From the listing below, return every line with the string "label" in it.

## DATA FOR REVIEW

^^^^^^^^

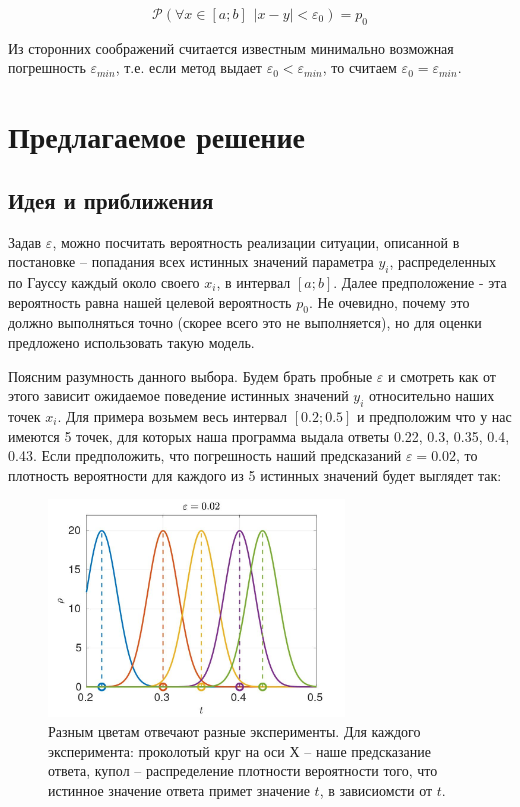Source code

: \documentclass[a4paper,12pt]{article} %
\begin{document}
\begin{equation}
\mathcal{P}(\forall x \in [a;b] \hspace{5pt} |x - y| < \varepsilon_0) = p_0
\end{equation}

Из сторонних соображений считается известным минимально возможная погрешность $\varepsilon_{min}$, т.е. если метод выдает $\varepsilon_0 < \varepsilon_{min}$, то считаем $\varepsilon_0 = \varepsilon_{min}$.

\newpage

\section{Предлагаемое решение}

\subsection{Идея и приближения}

Задав $\varepsilon$, можно посчитать вероятность реализации ситуации, описанной в постановке -- попадания всех истинных значений параметра $y_i$, распределенных по Гауссу каждый около своего $x_i$, в интервал $[a;b]$. Далее предположение - эта вероятность равна нашей целевой вероятность $p_0$. Не очевидно, почему это должно выполняться точно (скорее всего это не выполняется), но для оценки предложено использовать такую модель. 

Поясним разумность данного выбора. Будем брать пробные $\varepsilon$ и смотреть как от этого зависит ожидаемое поведение истинных значений $y_i$ относительно наших точек $x_i$. Для примера возьмем весь интервал $[0.2; 0.5]$ и предположим что у нас имеются 5 точек, для которых наша программа выдала ответы 0.22, 0.3, 0.35, 0.4, 0.43. Если предположить, что погрешность наший предсказаний $\varepsilon = 0.02$, то плотность вероятности для каждого из 5 истинных значений будет выглядет так:

\begin{figure}[h!]
\begin{center}
\includegraphics[width=0.7\textwidth]{./pics/peaks_med}
\end{center}
\caption{Разным цветам отвечают разные эксперименты. Для каждого эксперимента: проколотый круг на оси Х -- наше предсказание ответа, купол -- распределение плотности вероятности того, что истинное значение ответа примет значение $t$, в зависиомсти от $t$.} \label{img:peaks_med}
\end{figure}
\end{document}
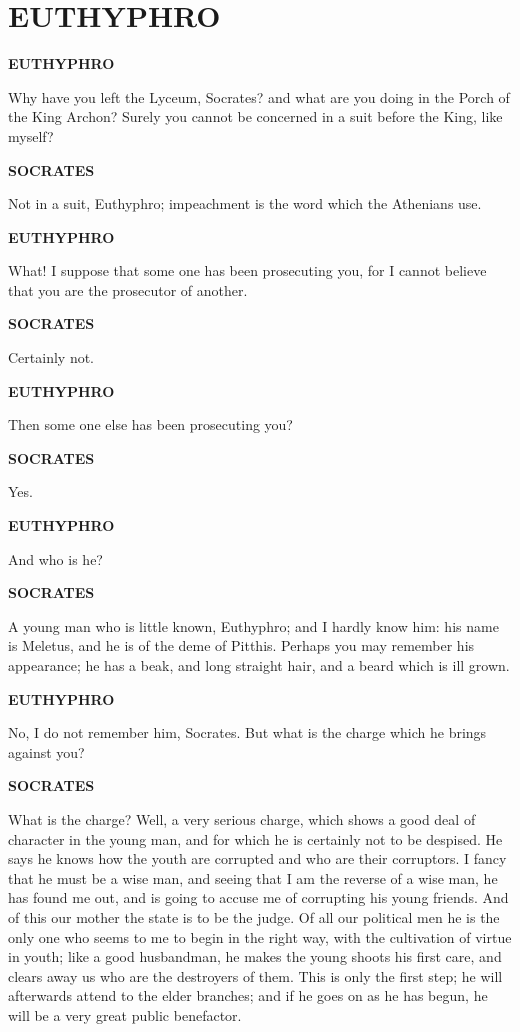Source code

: \documentclass[11pt,letter]{article}
\begin{document}
\section{
      EUTHYPHRO
    }  
\par \textbf{EUTHYPHRO}
\par   Why have you left the Lyceum, Socrates? and what are you doing in the Porch of the King Archon? Surely you cannot be concerned in a suit before the King, like myself?

\par \textbf{SOCRATES}
\par   Not in a suit, Euthyphro; impeachment is the word which the Athenians use.

\par \textbf{EUTHYPHRO}
\par   What! I suppose that some one has been prosecuting you, for I cannot believe that you are the prosecutor of another.

\par \textbf{SOCRATES}
\par   Certainly not.

\par \textbf{EUTHYPHRO}
\par   Then some one else has been prosecuting you?

\par \textbf{SOCRATES}
\par   Yes.

\par \textbf{EUTHYPHRO}
\par   And who is he?

\par \textbf{SOCRATES}
\par   A young man who is little known, Euthyphro; and I hardly know him:  his name is Meletus, and he is of the deme of Pitthis. Perhaps you may remember his appearance; he has a beak, and long straight hair, and a beard which is ill grown.

\par \textbf{EUTHYPHRO}
\par   No, I do not remember him, Socrates. But what is the charge which he brings against you?

\par \textbf{SOCRATES}
\par   What is the charge? Well, a very serious charge, which shows a good deal of character in the young man, and for which he is certainly not to be despised. He says he knows how the youth are corrupted and who are their corruptors. I fancy that he must be a wise man, and seeing that I am the reverse of a wise man, he has found me out, and is going to accuse me of corrupting his young friends. And of this our mother the state is to be the judge. Of all our political men he is the only one who seems to me to begin in the right way, with the cultivation of virtue in youth; like a good husbandman, he makes the young shoots his first care, and clears away us who are the destroyers of them. This is only the first step; he will afterwards attend to the elder branches; and if he goes on as he has begun, he will be a very great public benefactor.
\end{document}
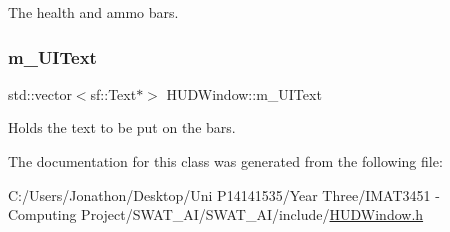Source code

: The health and ammo bars. 

\mbox{\label{class_h_u_d_window_a5343d0d3d11dfb0422e22f43a3b24e73}} 
\subsubsection{\texorpdfstring{m\+\_\+\+U\+I\+Text}{m\_UIText}}
{\footnotesize\ttfamily std\+::vector$<$sf\+::\+Text$\ast$$>$ H\+U\+D\+Window\+::m\+\_\+\+U\+I\+Text\hspace{0.3cm}{\ttfamily [private]}}



Holds the text to be put on the bars. 



The documentation for this class was generated from the following file\+:\begin{DoxyCompactItemize}
\item 
C\+:/\+Users/\+Jonathon/\+Desktop/\+Uni P14141535/\+Year Three/\+I\+M\+A\+T3451 -\/ Computing Project/\+S\+W\+A\+T\+\_\+\+A\+I/\+S\+W\+A\+T\+\_\+\+A\+I/include/\hyperlink{_h_u_d_window_8h}{H\+U\+D\+Window.\+h}\end{DoxyCompactItemize}
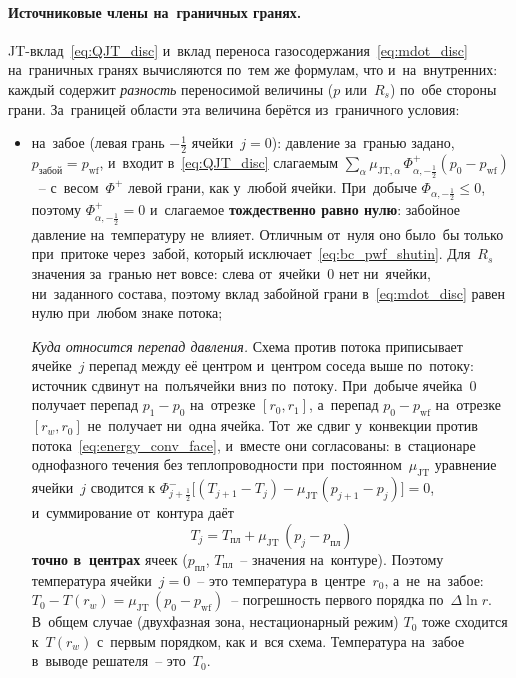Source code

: \documentclass[12pt,a4paper]{article}
\newcommand{\half}{\tfrac{1}{2}}
\newcommand{\rw}{r_w}
\newcommand{\ppl}{p_{\text{пл}}}
\newcommand{\pwf}{p_{\mathrm{wf}}}
\newcommand{\Tpl}{T_{\text{пл}}}
\begin{document}
\paragraph{Источниковые члены на~граничных гранях.}
JT-вклад~\eqref{eq:QJT_disc} и~вклад переноса
газосодержания~\eqref{eq:mdot_disc} на~граничных гранях
вычисляются по~тем же формулам, что и~на~внутренних: каждый содержит
\emph{разность} переносимой величины ($p$ или~$R_s$) по~обе стороны
грани. За~границей области эта величина берётся из~граничного условия:
\begin{itemize}[nosep]
  \item на~забое (левая грань $-\half$ ячейки~$j = 0$):
    давление за~гранью задано, $p_{\text{забой}} = \pwf$, и~входит
    в~\eqref{eq:QJT_disc} слагаемым
    $\sum_\alpha \mu_{\mathrm{JT},\alpha}\,\Phi_{\alpha,-\half}^{+}
    (p_0 - \pwf)$~-- с~весом~$\Phi^{+}$ левой грани, как у~любой
    ячейки. При~добыче $\Phi_{\alpha,-\half} \le 0$, поэтому
    $\Phi^{+}_{\alpha,-\half} = 0$ и~слагаемое \textbf{тождественно
    равно нулю}: забойное давление на~температуру не~влияет. Отличным
    от~нуля оно было~бы только при~притоке через~забой, который
    исключает~\eqref{eq:bc_pwf_shutin}. Для~$R_s$ значения за~гранью
    нет вовсе: слева от~ячейки~0 нет ни~ячейки, ни~заданного состава,
    поэтому вклад забойной грани в~\eqref{eq:mdot_disc} равен нулю
    при~любом знаке потока;

    \emph{Куда относится перепад давления.} Схема против потока
    приписывает ячейке~$j$ перепад между её центром и~центром соседа
    выше по~потоку: источник сдвинут на~полъячейки вниз по~потоку.
    При~добыче ячейка~0 получает перепад $p_1 - p_0$ на~отрезке
    $[r_0, r_1]$, а~перепад $p_0 - \pwf$ на~отрезке $[\rw, r_0]$
    не~получает ни~одна ячейка. Тот~же сдвиг у~конвекции
    против потока~\eqref{eq:energy_conv_face}, и~вместе они
    согласованы: в~стационаре однофазного течения без
    теплопроводности при~постоянном~$\mu_{\mathrm{JT}}$ уравнение
    ячейки~$j$ сводится к
    $\Phi^{-}_{j+\half}\bigl[(T_{j+1} - T_j)
    - \mu_{\mathrm{JT}}(p_{j+1} - p_j)\bigr] = 0$, и~суммирование
    от~контура даёт
    \[
      T_j = \Tpl + \mu_{\mathrm{JT}}\,(p_j - \ppl)
    \]
    \textbf{точно в~центрах} ячеек ($\ppl$, $\Tpl$~--
    значения на~контуре). Поэтому температура ячейки~$j = 0$~--
    это температура в~центре~$r_0$, а~не~на~забое:
    $T_0 - T(\rw) = \mu_{\mathrm{JT}}\,(p_0 - \pwf)$~-- погрешность
    первого порядка по~$\Delta\ln r$. В~общем случае (двухфазная
    зона, нестационарный режим) $T_0$ тоже сходится к~$T(\rw)$
    с~первым порядком, как и~вся схема. Температура на~забое
    в~выводе решателя~-- это~$T_0$.


\end{itemize}
\end{document}
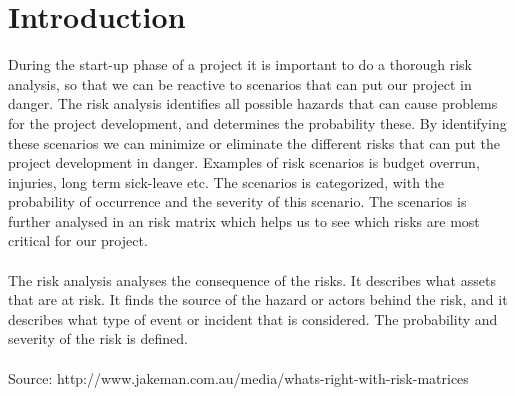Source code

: \section{Introduction}
During the start-up phase of a project it is important to do a thorough risk analysis, so that we can be reactive to scenarios that can put our project in danger. The risk analysis identifies all possible hazards that can cause problems for the project development, and determines the probability these. By identifying these scenarios we can minimize or eliminate the different risks that can put the project development in danger. Examples of risk scenarios is budget overrun, injuries, long term sick-leave etc. The scenarios is categorized, with the probability of occurrence and the severity of this scenario. The scenarios is further analysed in an risk matrix which helps us to see which risks are most critical for our project. \\ \\
The risk analysis analyses the consequence of the risks. It describes what assets that are at risk. It finds the source of the hazard or actors behind the risk, and it describes what type of event or incident that is considered. The probability and severity of the risk is defined. 
\\ \\
Source: http://www.jakeman.com.au/media/whats-right-with-risk-matrices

^^^^^^^^

## EXERCISE ANSWER
\caption{Разным цветам отвечают разные эксперименты. Для каждого эксперимента: проколотый круг на оси Х -- наше предсказание ответа, купол -- распределение плотности вероятности того, что истинное значение ответа примет значение $t$, в зависиомсти от $t$.} \label{img:peaks_med}
\mbox{\label{class_h_u_d_window_a5343d0d3d11dfb0422e22f43a3b24e73}} 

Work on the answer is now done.